**Information provided:**

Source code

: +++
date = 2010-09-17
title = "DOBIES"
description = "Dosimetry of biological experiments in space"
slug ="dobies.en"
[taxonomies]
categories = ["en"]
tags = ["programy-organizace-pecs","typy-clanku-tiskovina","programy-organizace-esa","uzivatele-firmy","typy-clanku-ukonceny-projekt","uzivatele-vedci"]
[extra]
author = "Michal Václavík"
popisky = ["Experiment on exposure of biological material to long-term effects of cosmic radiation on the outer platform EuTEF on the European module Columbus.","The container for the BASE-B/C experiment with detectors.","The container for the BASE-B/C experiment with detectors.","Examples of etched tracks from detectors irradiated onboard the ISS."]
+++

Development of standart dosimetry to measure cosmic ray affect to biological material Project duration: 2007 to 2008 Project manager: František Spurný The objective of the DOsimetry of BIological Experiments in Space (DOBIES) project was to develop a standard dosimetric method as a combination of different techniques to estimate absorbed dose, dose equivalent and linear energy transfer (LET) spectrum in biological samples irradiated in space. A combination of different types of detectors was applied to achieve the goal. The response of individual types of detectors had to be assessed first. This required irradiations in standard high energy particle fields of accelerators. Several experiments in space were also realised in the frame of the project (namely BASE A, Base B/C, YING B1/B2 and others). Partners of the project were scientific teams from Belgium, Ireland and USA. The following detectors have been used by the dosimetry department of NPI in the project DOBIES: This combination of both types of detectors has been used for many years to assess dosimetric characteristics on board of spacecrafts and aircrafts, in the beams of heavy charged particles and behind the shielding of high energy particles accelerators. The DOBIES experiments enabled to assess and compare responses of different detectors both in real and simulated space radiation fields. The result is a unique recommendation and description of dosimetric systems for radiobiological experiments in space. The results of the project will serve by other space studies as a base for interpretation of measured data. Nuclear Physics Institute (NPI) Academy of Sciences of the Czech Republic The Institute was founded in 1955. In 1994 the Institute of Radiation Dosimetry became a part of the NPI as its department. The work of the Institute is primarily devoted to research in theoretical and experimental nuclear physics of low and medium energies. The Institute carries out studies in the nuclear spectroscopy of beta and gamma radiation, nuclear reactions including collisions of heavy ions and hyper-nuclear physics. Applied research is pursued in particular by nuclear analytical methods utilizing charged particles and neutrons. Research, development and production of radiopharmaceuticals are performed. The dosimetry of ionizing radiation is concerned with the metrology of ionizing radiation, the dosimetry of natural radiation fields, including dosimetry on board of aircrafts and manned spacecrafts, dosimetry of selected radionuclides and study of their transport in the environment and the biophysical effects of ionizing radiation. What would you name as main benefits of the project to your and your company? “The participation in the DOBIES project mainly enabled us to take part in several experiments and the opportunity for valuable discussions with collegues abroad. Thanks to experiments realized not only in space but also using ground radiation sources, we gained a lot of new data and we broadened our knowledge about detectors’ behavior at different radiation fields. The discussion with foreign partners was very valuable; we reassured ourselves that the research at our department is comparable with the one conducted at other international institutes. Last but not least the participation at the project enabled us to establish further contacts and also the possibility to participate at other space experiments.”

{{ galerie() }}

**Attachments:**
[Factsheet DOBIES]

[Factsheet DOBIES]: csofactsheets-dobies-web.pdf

**What the exercise asks:** Where does "Factsheet" appear in the listing? Show every line that has it.

**Response:**
[Factsheet DOBIES]
[Factsheet DOBIES]: csofactsheets-dobies-web.pdf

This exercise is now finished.